[Stored data]
--*--
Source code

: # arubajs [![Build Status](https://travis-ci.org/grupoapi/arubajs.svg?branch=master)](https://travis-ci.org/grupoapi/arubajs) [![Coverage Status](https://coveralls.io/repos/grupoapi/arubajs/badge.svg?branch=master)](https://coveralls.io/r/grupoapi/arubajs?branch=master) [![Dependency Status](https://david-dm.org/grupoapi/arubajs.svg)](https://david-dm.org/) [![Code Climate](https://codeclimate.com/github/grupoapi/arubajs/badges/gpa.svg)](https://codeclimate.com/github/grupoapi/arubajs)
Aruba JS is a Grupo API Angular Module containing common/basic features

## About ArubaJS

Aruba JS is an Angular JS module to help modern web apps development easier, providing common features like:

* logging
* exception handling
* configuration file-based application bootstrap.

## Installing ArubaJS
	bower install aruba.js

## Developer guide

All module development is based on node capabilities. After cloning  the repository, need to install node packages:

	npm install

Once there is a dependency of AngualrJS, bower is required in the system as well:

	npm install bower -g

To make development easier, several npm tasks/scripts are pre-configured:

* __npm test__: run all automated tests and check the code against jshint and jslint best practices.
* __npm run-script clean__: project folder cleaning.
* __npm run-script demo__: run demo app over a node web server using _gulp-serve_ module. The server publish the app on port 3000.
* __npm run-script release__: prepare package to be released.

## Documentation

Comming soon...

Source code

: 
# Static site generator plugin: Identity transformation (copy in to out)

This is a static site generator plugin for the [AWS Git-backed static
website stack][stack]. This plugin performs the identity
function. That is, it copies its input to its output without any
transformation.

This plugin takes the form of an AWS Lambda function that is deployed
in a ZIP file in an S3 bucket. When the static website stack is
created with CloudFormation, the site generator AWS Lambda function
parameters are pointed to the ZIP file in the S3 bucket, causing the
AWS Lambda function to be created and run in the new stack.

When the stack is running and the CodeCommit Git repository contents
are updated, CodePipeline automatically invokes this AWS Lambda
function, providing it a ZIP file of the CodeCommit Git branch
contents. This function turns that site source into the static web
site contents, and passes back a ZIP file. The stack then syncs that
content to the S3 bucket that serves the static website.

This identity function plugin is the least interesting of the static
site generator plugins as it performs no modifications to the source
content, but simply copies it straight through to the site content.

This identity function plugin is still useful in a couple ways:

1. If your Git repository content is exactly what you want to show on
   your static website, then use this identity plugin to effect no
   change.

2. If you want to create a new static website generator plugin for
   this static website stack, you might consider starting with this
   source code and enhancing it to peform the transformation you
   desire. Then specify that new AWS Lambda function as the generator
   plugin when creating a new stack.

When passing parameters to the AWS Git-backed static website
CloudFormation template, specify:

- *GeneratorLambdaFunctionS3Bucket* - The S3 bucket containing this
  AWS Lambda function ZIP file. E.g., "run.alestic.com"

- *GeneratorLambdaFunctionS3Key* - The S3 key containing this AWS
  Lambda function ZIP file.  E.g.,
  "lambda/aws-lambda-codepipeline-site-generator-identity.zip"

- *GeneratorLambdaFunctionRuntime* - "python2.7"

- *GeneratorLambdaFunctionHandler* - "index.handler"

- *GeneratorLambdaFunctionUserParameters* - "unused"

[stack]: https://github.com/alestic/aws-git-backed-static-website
--*--
▶ [DIRECTIONS]
Count the lines in the records above that contain the word "specify", and give only that number.

▶ [RESPONSE BELOW]
2